My thoughts on the experience

Overall, I really liked using NixOS. The features of NixOS are better explained by them here. Here’s the parts I liked the most :-

Atomic Upgrades/Rollbacks

NixOS has a transactional approach to configuration management: configuration changes such as upgrades are atomic. This means that if the upgrade to a new configuration is interrupted — say, the power fails half-way through — the system will still be in a consistent state: it will either boot in the old or the new configuration. In most other systems, you’ll end up in an inconsistent state, and your machine may not even boot anymore. Because the files of a new configuration don’t overwrite old ones, you can (atomically) roll back to a previous configuration. For instance, if after a nixos-rebuild switch you discover that you don’t like the new configuration, you can just go back: using nixos-rebuild switch –rollback.

Safe to test changes

NixOS makes it safe to test your configuration after changing something potentially dangerous. Just use nixos-rebuild test, this will build and activate the new configuration but doesn’t make it boot default. Thus, rebooting the system will take you back to the previous well-known good configuration.

Consistency

The Nix package manager ensures that the running system is consistent with the logical specification of the system, meaning that it will rebuild all packages that need to be rebuilt. For instance, if you change the kernel, Nix will ensure that external kernel modules such as the NVIDIA driver will be rebuilt as well — so you never run into an X server that mysteriously fails to start after a kernel security upgrade. And if you update the OpenSSL library, Nix ensures that all packages in the system use the new version, even packages that statically link against OpenSSL.

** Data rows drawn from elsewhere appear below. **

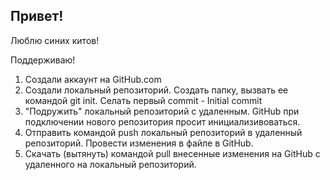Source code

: ## Привет!

Люблю синих китов!

Поддерживаю!

1. Создали аккаунт на GitHub.com
2. Создали локальный репозиторий. 
Создать папку, вызвать ее командой git init.
Селать первый commit - Initial commit
3. "Подружить" локальный репозиторий с удаленным. GitHub при подключении нового репозитория просит инициализивоваться.
4. Отправить командой push локальный репозиторий в удаленный репозиторий.
Провести изменения в файле в GitHub.
5. Скачать (вытянуть) командой pull внесенные изменения на GitHub с удаленного на локальный репозиторий.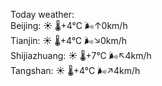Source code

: Today weather:  
Beijing: ☀️   🌡️+4°C 🌬️↑0km/h  
Tianjin: ☀️   🌡️+4°C 🌬️↘0km/h  
Shijiazhuang: ☀️   🌡️+7°C 🌬️↖4km/h  
Tangshan: ☀️   🌡️+4°C 🌬️↗4km/h  
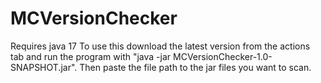 # MCVersionChecker

Requires java 17
To use this download the latest version from the actions tab and run the program with "java -jar MCVersionChecker-1.0-SNAPSHOT.jar". Then paste the file path to the jar files you want to scan.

Declarative system configuration model

In NixOS, the entire operating system — the kernel, applications, system packages, configuration files, and so on — is built by the Nix package manager from a description in a purely functional build language. The fact that it’s purely functional essentially means that building a new configuration cannot overwrite previous configurations. Most of the other features follow from this.

You configure a NixOS system by writing a specification of the functionality that you want on your machine in /etc/nixos/configuration.nix.

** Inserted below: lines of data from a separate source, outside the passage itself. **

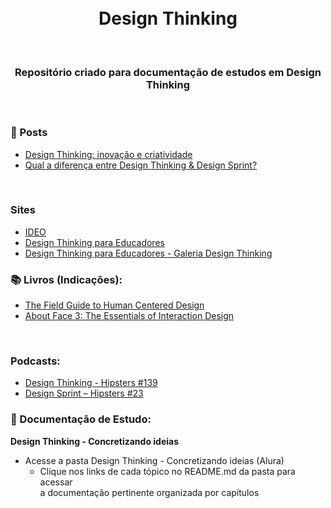 <div align="center">
 <br><br>
 
 # Design Thinking
 
<br>

 ### Repositório criado para documentação de estudos em Design Thinking
  
</div>

<br>

### 📰 Posts

+ [Design Thinking: inovação e criatividade](https://www.alura.com.br/artigos/design-thinking-inovacao-criatividade)
+ [Qual a diferença entre Design Thinking & Design Sprint?](https://medium.com/skillsweb/qual-a-diferen%C3%A7a-entre-design-thinking-design-sprint-a00de4cfe4e3)

<br>

### Sites

+ [IDEO](https://www.ideo.com/work)
+ [Design Thinking para Educadores](https://www.dtparaeducadores.org.br/site/)
+ [Design Thinking para Educadores - Galeria Design Thinking](https://www.dtparaeducadores.org.br/site/galeria-design-thinking/)


### 📚  Livros (Indicações): 
 
+ [The Field Guide to Human Centered Design](https://www.designkit.org//resources/1)
+ [About Face 3: The Essentials of Interaction Design](https://www.goodreads.com/book/show/289062.About_Face_3)

<br>

### Podcasts: 

+ [Design Thinking - Hipsters #139](https://cursos.alura.com.br/hipsterstech-design-thinking-hipsters-139-a442)
+ [Design Sprint – Hipsters #23](https://hipsters.tech/design-sprint-hipsters-23/)


### 📝 Documentação de Estudo:

**Design Thinking - Concretizando ideias**

+ Acesse a pasta Design Thinking - Concretizando ideias (Alura)  
  + Clique nos links de cada tópico no README.md da pasta para acessar<br> a documentação pertinente organizada por capítulos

Overall, I would recommend this over any other distro I have used because of the reasons I have mentioned above. However, it’s not all rainbows and sunshine. Since it uses an entirely different binary symlinks, simply downloading and running a ‘static’ executable will not work at all. Just make sure once that the packages you use work well with NixOS. More information on how to patch the binaries is included in the notes I linked below. Luckily, the community is very welcoming and not at all toxic. I am sure that these problems will be gone as the system and community matures.

Here’s an excerpt from the note my friend Harsh wrote for NixOS. It has some things you might need if you run into issues on NixOS.

Using NixOS is not straightforward, or simple. It’s an ordeal to say the least, and a massive pain in the ass if we’re being frank. But it’s premise is very interesting, so we shall put up with this atrocity for the sake of science and sanity.

I had to patch the Nvidia driver just to be able to use the latest Release Candidate Linux Kernel (5.7-rc7 at the time of writing) and Harsh had to upstream the WiFi driver for it to work even on stable (5.6 at the time of writing). Doing that wasn’t that hard, you can check my repo. If you don’t have the time and energy to do potentially something like this, NixOS isn’t for you. But if you do, this might be the best distro you ever used.